- Assigned task -
Starting at the top of the entries below, write out each line up to and including the one containing "tions governing magnetohydrodynamics". Leave the pictures out.

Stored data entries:
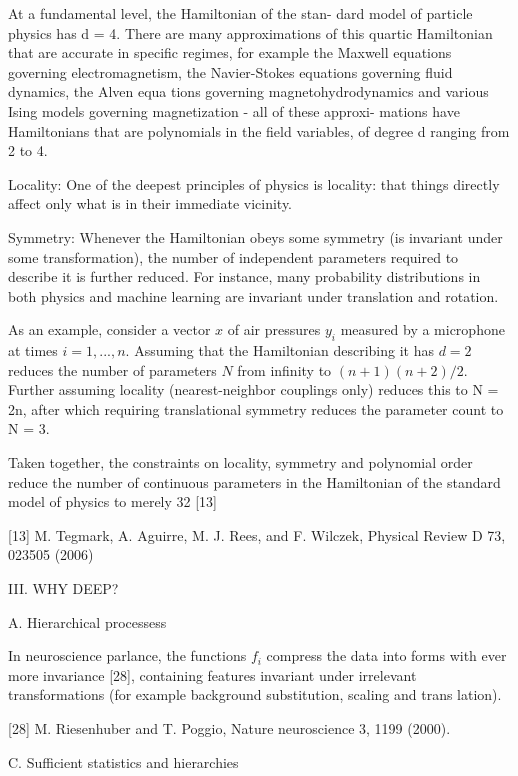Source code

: \documentclass[english]{article}
\begin{document}
At a fundamental level, the Hamiltonian of the stan-
dard model of particle physics has d = 4. There are
many approximations of this quartic Hamiltonian that
are accurate in specific regimes, for example the Maxwell
equations governing electromagnetism, the Navier-Stokes
equations governing fluid dynamics, the Alven equa
tions governing magnetohydrodynamics and various Ising
models governing magnetization - all of these approxi-
mations have Hamiltonians that are polynomials in the
field variables, of degree d ranging from 2 to 4.

\item 
Locality: One of the deepest principles of physics is locality: that things directly affect only what is in their immediate
vicinity.

\item Symmetry:
Whenever the Hamiltonian obeys some symmetry (is invariant under some transformation), the number of independent parameters required to describe it is further
reduced. For instance, many probability distributions in
both physics and machine learning are invariant under
translation and rotation. 

As an example, consider a vector $x$ of air pressures $y_i$ measured by a microphone at
times $i = 1,...,n$. Assuming that the Hamiltonian describing it has $d = 2$ reduces the number of parameters
$N$ from infinity to $(n + 1)(n + 2)/2$. Further assuming locality (nearest-neighbor couplings only) reduces this to
N = 2n, after which requiring translational symmetry
reduces the parameter count to N = 3. 

Taken together,
the constraints on locality, symmetry and polynomial order reduce the number of continuous parameters in the
Hamiltonian of the standard model of physics to merely
32 [13]


[13] M. Tegmark, A. Aguirre, M. J. Rees, and F. Wilczek,
Physical Review D 73, 023505 (2006)


\item III. WHY DEEP?

A. Hierarchical processess

In neuroscience parlance, the functions $f_i$ compress the
data into forms with ever more invariance [28], containing features invariant under irrelevant transformations
(for example background substitution, scaling and trans
lation).

[28] M. Riesenhuber and T. Poggio, Nature neuroscience 3, 1199 (2000).

C. Sufficient statistics and hierarchies
\end{document}
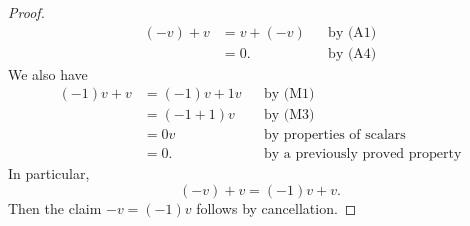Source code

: \documentclass[11pt]{article}
\begin{document}
\begin{itemize}
\begin{proof}
            \begin{align*}
                (-v) + v &= v + (-v) && \text{by (A1)} \\
                         &= 0.       && \text{by (A4)}
            \end{align*}
            We also have
            \begin{align*}
                (-1)v + v &= (-1)v + 1v && \text{by (M1)} \\
                          &= (-1 + 1)v  && \text{by (M3)} \\
                          &= 0v         && \text{by properties of scalars} \\
                          &= 0.         && \text{by a previously proved property}
            \end{align*}
            In particular, \[(-v) + v = (-1)v + v.\] Then the claim \(-v = (-1)v\) follows by cancellation.
        \end{proof}
    \end{itemize}

    
\end{document}
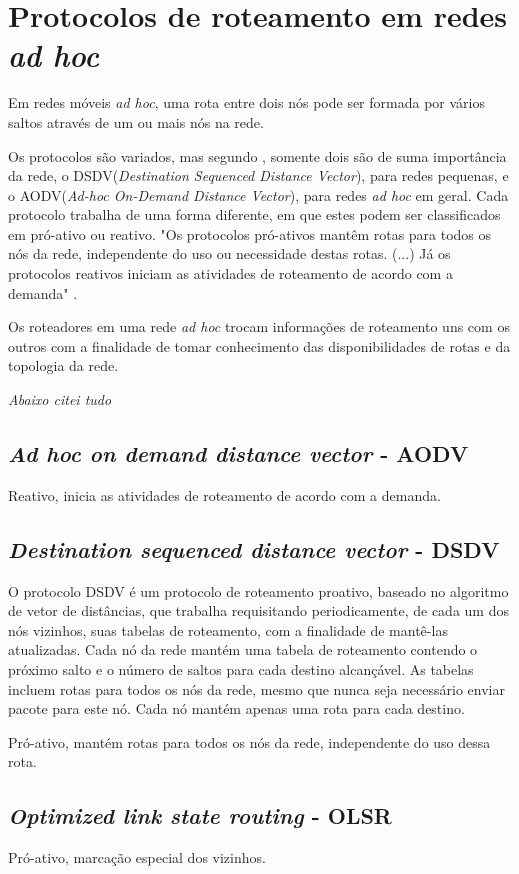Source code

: \section{Protocolos de roteamento em redes \textit{ad hoc}}
Em redes m\'oveis \textit{ad hoc}, uma rota entre dois n\'os pode ser formada por v\'arios saltos atrav\'es de um ou mais n\'os na rede. 

Os protocolos s\~ao variados, mas segundo \cite{gorantala}, somente dois s\~ao de suma import\^ancia da rede, o DSDV(\textit{Destination Sequenced Distance Vector}), para redes pequenas, e o AODV(\textit{Ad-hoc On-Demand Distance Vector}), para redes \textit{ad hoc} em geral. Cada protocolo trabalha de uma forma diferente, em que estes podem ser classificados em pr\'o-ativo ou reativo. "Os protocolos pr\'o-ativos mant\^em rotas para todos os n\'os da rede, independente do uso ou necessidade destas rotas. (...) J\'a os protocolos reativos iniciam as atividades de roteamento de acordo com a demanda" \cite{pereira}.

Os roteadores em uma rede \textit{ad hoc} trocam informa\c{c}\~oes de roteamento uns com os outros com a finalidade de tomar conhecimento das disponibilidades de rotas e da topologia da rede.\cite{pereira}

\textit{Abaixo citei tudo \cite{gorantala}}

\subsection{\textit{Ad hoc on demand distance vector} - AODV}
Reativo, inicia as atividades de roteamento de acordo com a demanda.

\subsection{\textit{Destination sequenced distance vector} - DSDV}
O protocolo DSDV \'e um protocolo de roteamento proativo\cite{gorantala}, baseado no algoritmo de vetor de dist\^ancias, que trabalha requisitando periodicamente, de cada um dos n\'os vizinhos, suas tabelas de roteamento, com a finalidade de mant\^e-las atualizadas. Cada n\'o da rede mant\'em uma tabela de roteamento contendo o pr\'oximo salto e o n\'umero de saltos para cada destino alcan\c{c}\'avel. As tabelas incluem rotas para todos os n\'os da rede, mesmo que nunca seja necess\'ario enviar pacote para este n\'o. Cada n\'o mant\'em apenas uma rota para cada destino.



Pr\'o-ativo, mant\'em rotas para todos os n\'os da rede, independente do uso dessa rota.

\subsection{\textit{Optimized link state routing} - OLSR}
Pr\'o-ativo, marca\c{c}\~ao especial dos vizinhos.
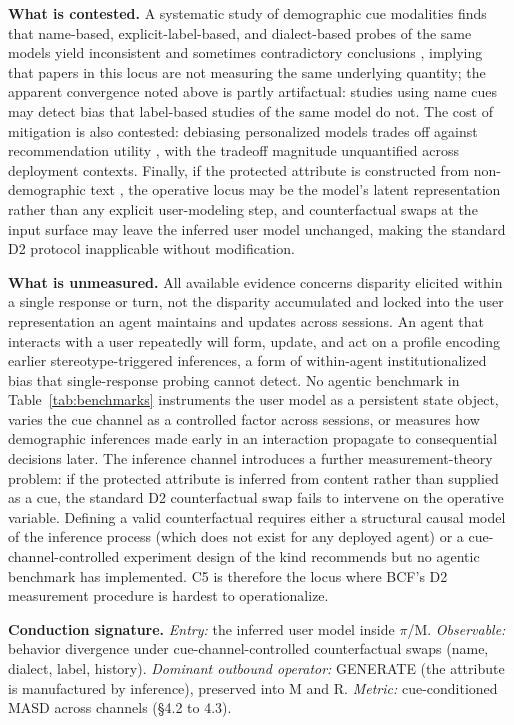 \documentclass[acmsmall,nonacm]{acmart}
\begin{document}
\textbf{What is contested.} A systematic study of demographic cue modalities finds that name-based, explicit-label-based, and dialect-based probes of the same models yield inconsistent and sometimes contradictory conclusions \cite{tonneau2026different}, implying that papers in this locus are not measuring the same underlying quantity; the apparent convergence noted above is partly artifactual: studies using name cues may detect bias that label-based studies of the same model do not. The cost of mitigation is also contested: debiasing personalized models trades off against recommendation utility \cite{vijjini2024exploring}, with the tradeoff magnitude unquantified across deployment contexts. Finally, if the protected attribute is constructed from non-demographic text \cite{staab2023memorization}, the operative locus may be the model's latent representation rather than any explicit user-modeling step, and counterfactual swaps at the input surface may leave the inferred user model unchanged, making the standard D2 protocol inapplicable without modification.

\textbf{What is unmeasured.} All available evidence concerns disparity elicited within a single response or turn, not the disparity accumulated and locked into the user representation an agent maintains and updates across sessions. An agent that interacts with a user repeatedly will form, update, and act on a profile encoding earlier stereotype-triggered inferences, a form of within-agent institutionalized bias that single-response probing cannot detect. No agentic benchmark in Table~\ref{tab:benchmarks} instruments the user model as a persistent state object, varies the cue channel as a controlled factor across sessions, or measures how demographic inferences made early in an interaction propagate to consequential decisions later. The inference channel \cite{staab2023memorization} introduces a further measurement-theory problem: if the protected attribute is inferred from content rather than supplied as a cue, the standard D2 counterfactual swap fails to intervene on the operative variable. Defining a valid counterfactual requires either a structural causal model of the inference process (which does not exist for any deployed agent) or a cue-channel-controlled experiment design of the kind \cite{tonneau2026different} recommends but no agentic benchmark has implemented. C5 is therefore the locus where BCF's D2 measurement procedure is hardest to operationalize.

\textbf{Conduction signature.} \emph{Entry:} the inferred user model inside $\pi$/M. \emph{Observable:} behavior divergence under cue-channel-controlled counterfactual swaps (name, dialect, label, history). \emph{Dominant outbound operator:} GENERATE (the attribute is manufactured by inference), preserved into M and R. \emph{Metric:} cue-conditioned MASD across channels (\S{}4.2 to 4.3).
\end{document}
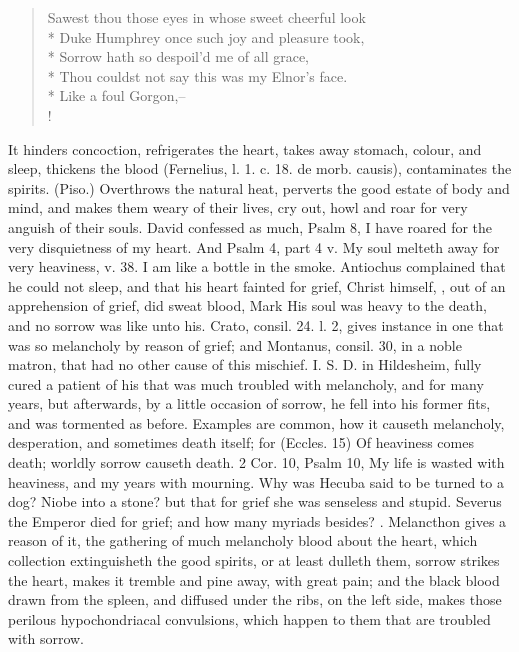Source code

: {{\begin{verse}
Sawest thou those eyes in whose sweet cheerful look\\*
Duke Humphrey once such joy and pleasure took,\\*
Sorrow hath so despoil'd me of all grace,\\*
Thou couldst not say this was my Elnor's face.\\*
Like a foul Gorgon,--\\!
\end{verse}

It hinders concoction, refrigerates the heart, takes away
stomach, colour, and sleep, thickens the blood (Fernelius, l. 1.
c. 18. \textlatin{de morb. causis}), contaminates the spirits. (Piso.)
Overthrows the natural heat, perverts the good estate of body and mind,
and makes them weary of their lives, cry out, howl and roar for very
anguish of their souls. David confessed as much, Psalm  8, I
have roared for the very disquietness of my heart. And Psalm  4,
part 4 v. My soul melteth away for very heaviness, v. 38. I am like a
bottle in the smoke. Antiochus complained that he could not sleep, and
that his heart fainted for grief, Christ himself, ,
out of an apprehension of grief, did sweat blood, Mark  His soul
was heavy to the death, and no sorrow was like unto his. Crato, consil.
24. l. 2, gives instance in one that was so melancholy by reason of
grief; and Montanus, consil. 30, in a noble matron, that
had no other cause of this mischief. I. S. D. in Hildesheim, fully
cured a patient of his that was much troubled with melancholy, and for
many years, but afterwards, by a little occasion of sorrow, he
fell into his former fits, and was tormented as before. Examples are
common, how it causeth melancholy, desperation, and sometimes
death itself; for (Eccles.  15) Of heaviness comes death;
worldly sorrow causeth death. 2 Cor.  10, Psalm  10, My life
is wasted with heaviness, and my years with mourning. Why was Hecuba
said to be turned to a dog? Niobe into a stone? but that for grief she
was senseless and stupid. Severus the Emperor  died for grief;
and how many myriads besides? . Melancthon gives a reason of it, the
gathering of much melancholy blood about the heart, which collection
extinguisheth the good spirits, or at least dulleth them, sorrow
strikes the heart, makes it tremble and pine away, with great pain; and
the black blood drawn from the spleen, and diffused under the ribs, on
the left side, makes those perilous hypochondriacal convulsions, which
happen to them that are troubled with sorrow.

}}
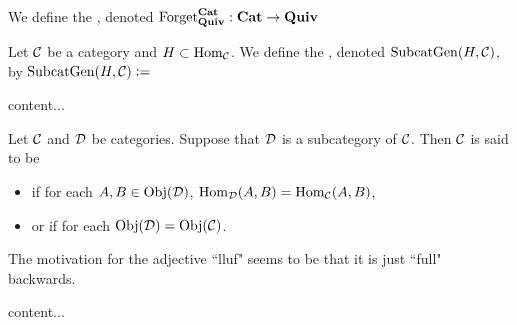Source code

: \documentclass{book}
\begin{document}
	\begin{defn}
		We define the , denoted $\text{Forget}^{\bCat}_{\bQuiv}: \bCat \rightarrow \bQuiv$
	\end{defn}
	
	\begin{defn}
		Let $\MC$ be a category and $H \subset \Hom_{\MC}$. We define the , denoted $\SubcatGen(H, \MC)$, by $\SubcatGen(H, \MC) \defeq $
	\end{defn}
	
	\begin{ex}
		content...
	\end{ex}
	\begin{defn}
		
	\end{defn}
	
	
	
	
	
	
	
	
	
	
	\begin{defn}
		Let $\MC$ and $\MD$ be categories. Suppose that $\MD$ is a subcategory of $\MC$. Then $\MC$ is said to be 
		\begin{itemize}
			\item {} if for each $A, B \in \Obj(\MD)$, $\Hom_{\MD}(A,B) = \Hom_{\MC}(A,B)$,
			\item {} or  if for each $\Obj(\MD) = \Obj(\MC)$.
		\end{itemize}
	\end{defn}
	
	\begin{note}
		The motivation for the adjective ``lluf" seems to be that it is just ``full" backwards.  
	\end{note}
	
	\begin{ex}
		content...
	\end{ex}
	
	
	
\end{document}
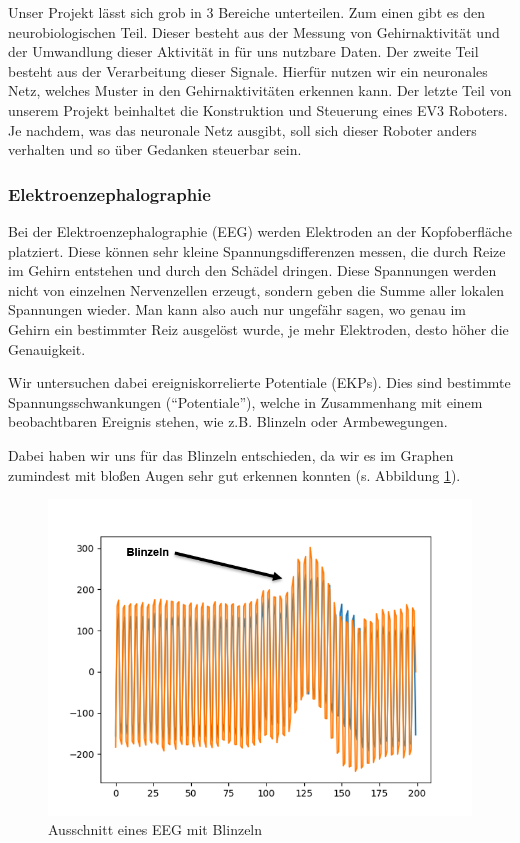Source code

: \documentclass[10pt]{scrartcl}
\begin{document}
	Unser Projekt lässt sich grob in 3 Bereiche unterteilen. Zum einen gibt es den neurobiologischen Teil. Dieser besteht aus der Messung von Gehirnaktivität und der Umwandlung dieser Aktivität in für uns nutzbare Daten. Der zweite Teil besteht aus der Verarbeitung dieser Signale. Hierfür nutzen wir ein neuronales Netz, welches Muster in den Gehirnaktivitäten erkennen kann. Der letzte Teil von unserem Projekt beinhaltet die Konstruktion und Steuerung eines EV3 Roboters. Je nachdem, was das neuronale Netz ausgibt, soll sich dieser Roboter anders verhalten und so über Gedanken steuerbar sein.	

	\subsubsection{Elektroenzephalographie}

	Bei der Elektroenzephalographie (EEG) werden Elektroden an der Kopfoberfläche platziert. Diese können sehr kleine Spannungsdifferenzen messen, die durch Reize im Gehirn entstehen und durch den Schädel dringen. Diese Spannungen werden nicht von einzelnen Nervenzellen erzeugt, sondern geben die Summe aller lokalen Spannungen wieder. Man kann also auch nur ungefähr sagen, wo genau im Gehirn ein bestimmter Reiz ausgelöst wurde, je mehr Elektroden, desto höher die Genauigkeit. \cite{wiki:EEG}

	Wir untersuchen dabei ereigniskorrelierte Potentiale (EKPs). Dies sind bestimmte Spannungsschwankungen (\enquote{Potentiale}), welche in Zusammenhang mit einem beobachtbaren Ereignis stehen, wie z.B. Blinzeln oder Armbewegungen. \cite{Birbaumer2010} \cite{Praktikum}

	Dabei haben wir uns für das Blinzeln entschieden, da wir es im Graphen zumindest mit bloßen Augen sehr gut erkennen konnten (s. Abbildung \ref{EEG-Blinzeln}).

	\begin{figure}[h]
		\includegraphics{pictures/blinzeln_ekp_beispiel_pyplot_annotated.png}
		\caption{Ausschnitt eines EEG mit Blinzeln}
		\label{EEG-Blinzeln}
	\end{figure}
\end{document}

- Response -
Source code

: \documentclass[english]{article}
\begin{document}
At a fundamental level, the Hamiltonian of the stan-
dard model of particle physics has d = 4. There are
many approximations of this quartic Hamiltonian that
are accurate in specific regimes, for example the Maxwell
equations governing electromagnetism, the Navier-Stokes
equations governing fluid dynamics, the Alven equa
tions governing magnetohydrodynamics and various Ising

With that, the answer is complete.